Amid the uncertain economic times of COVID-19, many startups are experiencing a stress test that may prove too challenging to overcome. A swath of entrepreneurial companies — small and large, new and established — are cutting jobs and pivoting their business models in the face of declining spending and funding. In fact, venture capital funding in the U.S. has been on the decline for three consecutive quarters, according to CB Insights.
But entrepreneurship doesn’t have to go on hold as the country slogs back toward normalcy. Universities can offer young entrepreneurs the funding, safety, and flexibility to dream big and create world-changing innovations.
‘Fail first’
Entrepreneurial education has been flourishing at colleges and universities around the country; degrees and diplomas in entrepreneurship have grown by five times since 1975, according to the Kauffman Foundation.

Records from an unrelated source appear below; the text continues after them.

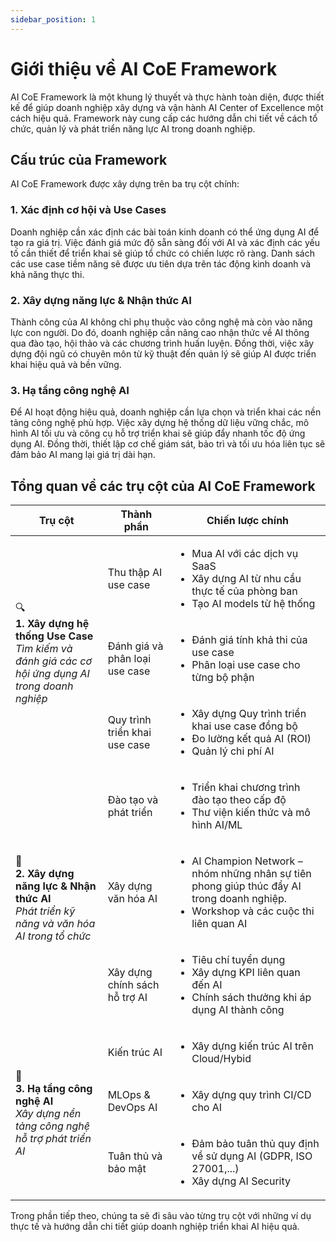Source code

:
 ```yaml
---
sidebar_position: 1
---
```


# Giới thiệu về AI CoE Framework

AI CoE Framework là một khung lý thuyết và thực hành toàn diện, được thiết kế để giúp doanh nghiệp xây dựng và vận hành AI Center of Excellence một cách hiệu quả. Framework này cung cấp các hướng dẫn chi tiết về cách tổ chức, quản lý và phát triển năng lực AI trong doanh nghiệp.

## Cấu trúc của Framework

AI CoE Framework được xây dựng trên ba trụ cột chính:

### 1.	Xác định cơ hội và Use Cases
Doanh nghiệp cần xác định các bài toán kinh doanh có thể ứng dụng AI để tạo ra giá trị. Việc đánh giá mức độ sẵn sàng đối với AI và xác định các yếu tố cần thiết để triển khai sẽ giúp tổ chức có chiến lược rõ ràng. Danh sách các use case tiềm năng sẽ được ưu tiên dựa trên tác động kinh doanh và khả năng thực thi.
###	2.	Xây dựng năng lực & Nhận thức AI
Thành công của AI không chỉ phụ thuộc vào công nghệ mà còn vào năng lực con người. Do đó, doanh nghiệp cần nâng cao nhận thức về AI thông qua đào tạo, hội thảo và các chương trình huấn luyện. Đồng thời, việc xây dựng đội ngũ có chuyên môn từ kỹ thuật đến quản lý sẽ giúp AI được triển khai hiệu quả và bền vững.
###	3.	Hạ tầng công nghệ AI
Để AI hoạt động hiệu quả, doanh nghiệp cần lựa chọn và triển khai các nền tảng công nghệ phù hợp. Việc xây dựng hệ thống dữ liệu vững chắc, mô hình AI tối ưu và công cụ hỗ trợ triển khai sẽ giúp đẩy nhanh tốc độ ứng dụng AI. Đồng thời, thiết lập cơ chế giám sát, bảo trì và tối ưu hóa liên tục sẽ đảm bảo AI mang lại giá trị dài hạn.

## Tổng quan về các trụ cột của AI CoE Framework

<table>
  <thead>
    <tr>
      <th>Trụ cột</th>
      <th>Thành phần</th>
      <th>Chiến lược chính</th>
    </tr>
  </thead>
  <tbody>
    <tr style={{backgroundColor: "#E6F2FF"}}>
      <td rowspan="3">
        <div style={{position: "relative", minHeight: "100px"}}>
          <span style={{fontSize: "36px", position: "absolute", top: "0", left: "0"}}>🔍</span>
          <div style={{marginLeft: "45px"}}>
            <strong>1. Xây dựng hệ thống Use Case</strong><br/>
            <em>Tìm kiếm và đánh giá các cơ hội ứng dụng AI trong doanh nghiệp</em>
          </div>
        </div>
      </td>
      <td>Thu thập AI use case</td>
      <td>
        <ul>
          <li>Mua AI với các dịch vụ SaaS</li>
          <li>Xây dựng AI từ nhu cầu thực tế của phòng ban</li>
          <li>Tạo AI models từ hệ thống</li>
        </ul>
      </td>
    </tr>
    <tr style={{backgroundColor: "#E6F2FF"}}>
      <td>Đánh giá và phân loại use case</td>
      <td>
        <ul>
          <li>Đánh giá tính khả thi của use case</li>
          <li>Phân loại use case cho từng bộ phận</li>
        </ul>
      </td>
    </tr>
    <tr style={{backgroundColor: "#E6F2FF"}}>
      <td>Quy trình triển khai use case</td>
      <td>
        <ul>
          <li>Xây dựng Quy trình triển khai use case đồng bộ</li>
          <li>Đo lường kết quả AI (ROI)</li>
          <li>Quản lý chi phí AI</li>
        </ul>
      </td>
    </tr>
    <tr style={{backgroundColor: "#F2E6FF"}}>
      <td rowspan="3">
        <div style={{position: "relative", minHeight: "100px"}}>
          <span style={{fontSize: "36px", position: "absolute", top: "0", left: "0"}}>👥</span>
          <div style={{marginLeft: "45px"}}>
            <strong>2. Xây dựng năng lực & Nhận thức AI</strong><br/>
            <em>Phát triển kỹ năng và văn hóa AI trong tổ chức</em>
          </div>
        </div>
      </td>
      <td>Đào tạo và phát triển</td>
      <td>
        <ul>
          <li>Triển khai chương trình đào tạo theo cấp độ</li>
          <li>Thư viện kiến thức và mô hình AI/ML</li>
        </ul>
      </td>
    </tr>
    <tr style={{backgroundColor: "#F2E6FF"}}>
      <td>Xây dựng văn hóa AI</td>
      <td>
        <ul>
          <li>AI Champion Network – nhóm những nhân sự tiên phong giúp thúc đẩy AI trong doanh nghiệp.</li>
          <li>Workshop và các cuộc thi liên quan AI</li>
        </ul>
      </td>
    </tr>
    <tr style={{backgroundColor: "#F2E6FF"}}>
      <td>Xây dựng chính sách hỗ trợ AI</td>
      <td>
        <ul>
          <li>Tiêu chí tuyển dụng</li>
          <li>Xây dựng KPI liên quan đến AI</li>
          <li>Chính sách thưởng khi áp dụng AI thành công</li>
        </ul>
      </td>
    </tr>
    <tr style={{backgroundColor: "#FFE6E6"}}>
      <td rowspan="3">
        <div style={{position: "relative", minHeight: "100px"}}>
          <span style={{fontSize: "36px", position: "absolute", top: "0", left: "0"}}>🔧</span>
          <div style={{marginLeft: "45px"}}>
            <strong>3. Hạ tầng công nghệ AI</strong><br/>
            <em>Xây dựng nền tảng công nghệ hỗ trợ phát triển AI</em>
          </div>
        </div>
      </td>
      <td>Kiến trúc AI</td>
      <td>
        <ul>
          <li>Xây dựng kiến trúc AI trên Cloud/Hybid</li>
        </ul>
      </td>
    </tr>
    <tr style={{backgroundColor: "#FFE6E6"}}>
      <td>MLOps & DevOps AI</td>
      <td>
        <ul>
          <li>Xây dựng quy trình CI/CD cho AI</li>
        </ul>
      </td>
    </tr>
    <tr style={{backgroundColor: "#FFE6E6"}}>
      <td>Tuân thủ và bảo mật</td>
      <td>
        <ul>
          <li>Đảm bảo tuân thủ quy định về sử dụng AI (GDPR, ISO 27001,...)</li>
          <li>Xây dựng AI Security</li>
        </ul>
      </td>
    </tr>
  </tbody>
</table>

Trong phần tiếp theo, chúng ta sẽ đi sâu vào từng trụ cột với những ví dụ thực tế và hướng dẫn chi tiết giúp doanh nghiệp triển khai AI hiệu quả.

And you are more likely to find success as an entrepreneur if you start at one of the approximately 250 startup accelerator programs offered by U.S. universities. Notable programs exist at MIT, Stanford, UC Berkeley, Harvard, and Georgia Tech, for example. According to a study of more than 150 university incubators and almost 900 companies, businesses created and cultivated at higher education institutions generated more jobs and more sales than those incubated elsewhere.
At Georgia Tech, we’ve seen this to be true in practice as well as theory. CREATE-X, one of the university’s flagship entrepreneurial initiatives, has seen undergraduate students from more than 35 different academic majors create nearly 160 companies in the last five years. And they’re outperforming traditionally-funded startup success metrics. About 25% fail, 25% succeed, and the other 50% continue to percolate their ideas and often come back to them when market, personal, or social conditions are more favorable.
That middle 50% is somewhat unique to the university startup environment. Very capable and innovative students find themselves in a supportive ecosystem and campus environment where they have access to a vast amount of monetary, technological, and operational support that most other entrepreneurs can only dream of: fabrication labs, industry expert professors, VC funding, maker spaces, free accounting and legal services, and countless other resources.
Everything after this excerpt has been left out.